Das Reinheitsgebot für Bier als eine der weltweit ältesten lebensmittelrechtlichen Vorschriften sichert zudem seit mittlerweile fast fünfhundert Jahren besten Verbraucherschutz. Daran werden sich auch in Zukunft alle deutschen Brauer halten“, so Burgard. Mit der Kampagne “Bier bewusst genießen” engagieren sich die deutschen Brauer für den maßvollen und bewussten Genuss von Bier, die verantwortungsvolle Abgabe alkoholhaltiger Getränke und die Aufklärung junger Autofahrer über die Gefahren von “Alkohol am Steuer. Daneben gibt s noch die Kampagnen: “Bier – sorry erst ab 16” und “don`t drink and drive“. Traditionell steht in Deutschland der 23. April in jedem Jahr ganz im Zeichen des Bieres. Denn am 23. April 1516 wurde das deutsche Reinheitsgebot von Herzog Wilhelm IV. in Ingolstadt proklamiert, und seitdem gilt per Gesetz: In unser Bier gehört nur Wasser, Hopfen und Gerste (die Hefe wurde erst später erwähnt, als man in der Lage war, Hefe herzustellen). Dieses älteste Lebensmittelgesetz der Welt feiern die deutschen Brauer Jahr für Jahr mit zahlreichen Veranstaltungen und Festen im ganzen Land. Dabei gibt es für alle Bierfans viel zu erleben: Ob Sie mit den Brauern auf Ballonfahrt in die Lüfte gehen, sich fachkundig durch eine Brauerei führen lassen oder ganz einfach eine neue Biersorte probieren – an diesem Frühlingstag ist bierige Abwechslung garantiert!
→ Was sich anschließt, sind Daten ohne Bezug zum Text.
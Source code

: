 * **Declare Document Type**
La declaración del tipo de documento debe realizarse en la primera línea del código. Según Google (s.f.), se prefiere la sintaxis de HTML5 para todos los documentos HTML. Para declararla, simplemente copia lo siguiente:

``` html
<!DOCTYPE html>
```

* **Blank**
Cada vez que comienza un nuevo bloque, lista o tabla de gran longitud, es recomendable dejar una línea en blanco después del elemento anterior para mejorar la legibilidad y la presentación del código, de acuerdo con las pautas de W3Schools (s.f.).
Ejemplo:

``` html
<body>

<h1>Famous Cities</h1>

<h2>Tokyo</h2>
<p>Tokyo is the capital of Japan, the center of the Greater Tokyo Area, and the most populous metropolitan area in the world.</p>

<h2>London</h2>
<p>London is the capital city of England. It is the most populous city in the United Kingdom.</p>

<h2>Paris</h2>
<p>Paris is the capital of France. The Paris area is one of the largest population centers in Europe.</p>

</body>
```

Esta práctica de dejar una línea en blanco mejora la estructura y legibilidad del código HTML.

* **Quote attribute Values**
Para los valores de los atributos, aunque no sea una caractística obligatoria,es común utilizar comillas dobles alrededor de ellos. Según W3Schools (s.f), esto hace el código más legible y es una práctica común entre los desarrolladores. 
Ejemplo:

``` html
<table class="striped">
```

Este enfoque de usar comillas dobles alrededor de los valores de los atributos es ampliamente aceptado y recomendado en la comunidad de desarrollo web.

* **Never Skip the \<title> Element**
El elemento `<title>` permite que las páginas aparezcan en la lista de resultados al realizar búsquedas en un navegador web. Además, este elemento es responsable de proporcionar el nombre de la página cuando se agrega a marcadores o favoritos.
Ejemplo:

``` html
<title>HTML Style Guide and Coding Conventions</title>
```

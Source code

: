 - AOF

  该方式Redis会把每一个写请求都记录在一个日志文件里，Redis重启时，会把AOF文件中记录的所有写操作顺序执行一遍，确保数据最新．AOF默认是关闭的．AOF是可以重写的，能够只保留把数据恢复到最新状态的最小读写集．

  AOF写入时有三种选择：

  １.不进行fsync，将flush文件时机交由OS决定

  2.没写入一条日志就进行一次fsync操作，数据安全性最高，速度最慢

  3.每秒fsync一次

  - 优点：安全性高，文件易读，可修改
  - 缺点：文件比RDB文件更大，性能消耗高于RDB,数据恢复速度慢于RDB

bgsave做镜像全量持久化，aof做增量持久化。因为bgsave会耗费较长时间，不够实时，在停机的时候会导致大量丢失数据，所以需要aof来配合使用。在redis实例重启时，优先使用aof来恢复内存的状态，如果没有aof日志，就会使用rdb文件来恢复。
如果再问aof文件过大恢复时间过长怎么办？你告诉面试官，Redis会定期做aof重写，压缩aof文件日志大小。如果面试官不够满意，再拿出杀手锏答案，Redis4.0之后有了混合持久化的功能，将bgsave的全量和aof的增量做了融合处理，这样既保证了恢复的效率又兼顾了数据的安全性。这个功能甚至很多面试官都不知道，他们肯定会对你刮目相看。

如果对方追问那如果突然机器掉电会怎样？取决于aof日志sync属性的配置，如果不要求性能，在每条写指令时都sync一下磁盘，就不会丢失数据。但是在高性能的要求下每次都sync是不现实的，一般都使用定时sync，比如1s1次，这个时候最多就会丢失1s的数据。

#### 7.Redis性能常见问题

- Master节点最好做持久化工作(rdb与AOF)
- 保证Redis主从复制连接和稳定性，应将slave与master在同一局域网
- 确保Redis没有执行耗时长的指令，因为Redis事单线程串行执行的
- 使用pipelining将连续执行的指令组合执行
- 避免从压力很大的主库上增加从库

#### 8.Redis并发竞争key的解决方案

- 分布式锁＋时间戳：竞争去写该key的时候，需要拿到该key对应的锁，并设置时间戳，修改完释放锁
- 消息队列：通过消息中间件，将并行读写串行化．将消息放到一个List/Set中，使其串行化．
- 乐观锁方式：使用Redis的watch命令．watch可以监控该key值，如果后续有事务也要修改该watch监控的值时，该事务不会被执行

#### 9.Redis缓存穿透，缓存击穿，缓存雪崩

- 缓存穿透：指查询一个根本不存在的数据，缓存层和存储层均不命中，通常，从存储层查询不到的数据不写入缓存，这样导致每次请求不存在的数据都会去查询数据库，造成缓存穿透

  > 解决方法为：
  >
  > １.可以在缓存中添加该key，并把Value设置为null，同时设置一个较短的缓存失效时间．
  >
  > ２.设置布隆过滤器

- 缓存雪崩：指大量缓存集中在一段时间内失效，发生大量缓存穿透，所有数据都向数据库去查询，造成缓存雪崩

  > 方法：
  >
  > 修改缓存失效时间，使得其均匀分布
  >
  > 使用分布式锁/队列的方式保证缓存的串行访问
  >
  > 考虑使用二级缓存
Ein interessantes Bierlexikon von A wie Abfüllen (wenn auf dem Höhepunkt der Reife das Bier glanzklar filtriert und in Fässer, Flaschen und Dosen per Füllanlage abgefüllt wird), bis Z wie Zymase, (das für die Einleitung der Gärung verantwortlich ist), und weitere gute Informationen rund um das Thema Bier habe ich noch auf saarbierfreund.de gefunden.
Sollte jetzt jemand auf den Gedanken kommen, sich (auch als Gastronom), sein eigenes Bier zu brauen, dann geht auch das. So wie Jürgen Krenzer. Der hatte als Gastwirt und Inhaber des Rhönschaf-Hotels in Ehrenberg-Seiferts in der hessischen Rhön die Idee, pünktlich zum 112. Geburtstag seines Gasthauses ”Krone”, eine eigene unfiltrierte, angenehm gehopfte und malzaromatische Bierspezialität zu kredenzen. Und durfte dazu am 25. Januar 2005 als Edel-Brauerstift im nagelneuen Sudhaus von Kollege und Braumeister Hans-Ludwig Straub in Memmelsdorf bei Bamberg in dessen Brauereigasthof “Drei Kronen” seinen ersten eigenen 10 hl-Biersud ansetzen. Ein lang gehegter Traum war für ihn endlich wahr geworden. Und auch ich hatte nun auf meiner Hessen-Franken-Gourmet-Tour kürzlich die Gelegenheit, zusammen mit Jürgen Krenzer, Ludwig Straub und Philipp Sterzinger, eine solche Bierbrauaktion mit zu erleben. Denn ein weiterer Vorgang “KRENZER 40″ stand an. KRENZER 40 ist das vom Rhönschaf-Hotel-Chef Jürgen Krenzer persönlich eingebraute Bier, das es seit 25.03.2005 – seinem 40. Geburtstag – im Rhönschaf-Hotel gibt. Nun stand also der 24. Brauvorgang am Montag, dem 05. Juli 2010 um 14.35 Uhr an. Schweißgebadet standen wir am Läuterbottich und versuchten bei 35 Grad Aussetemperatur und gefühlten 110 Grad Brauhaustemperatur den Filtrationsvorgang des ersten KRENZER 40 Roggenbiers von Hand zu beschleunigen, weil das Roggenmalz mit seiner feineren Struktur als das Gerstenmalz alle Filter zusetzte. Als dann der Biersud auf dem Kühlschiff aufgeschlagen wurde, (also aus dem Sudkessel ausgepumpt wird), hatten wir es doch endlich geschafft! Und ein erlebnisreicher und interessanter Brautag ging zu Ende. Herzlichen Dank an Ludwig Straub und seine Frau Lilo. Dieser Roggen-Bier-Anstich wird Mitte August erfolgen, also gar nicht mehr so lang hin. Jetzt sind wir natürlich alle auf das Geschmacksergebnis gespannt!
Und wer Lust hat, kann ja dann das neue KRENZER 40 Roggenbier im Rhönschaf-Hotel verkosten. Man sieht sich!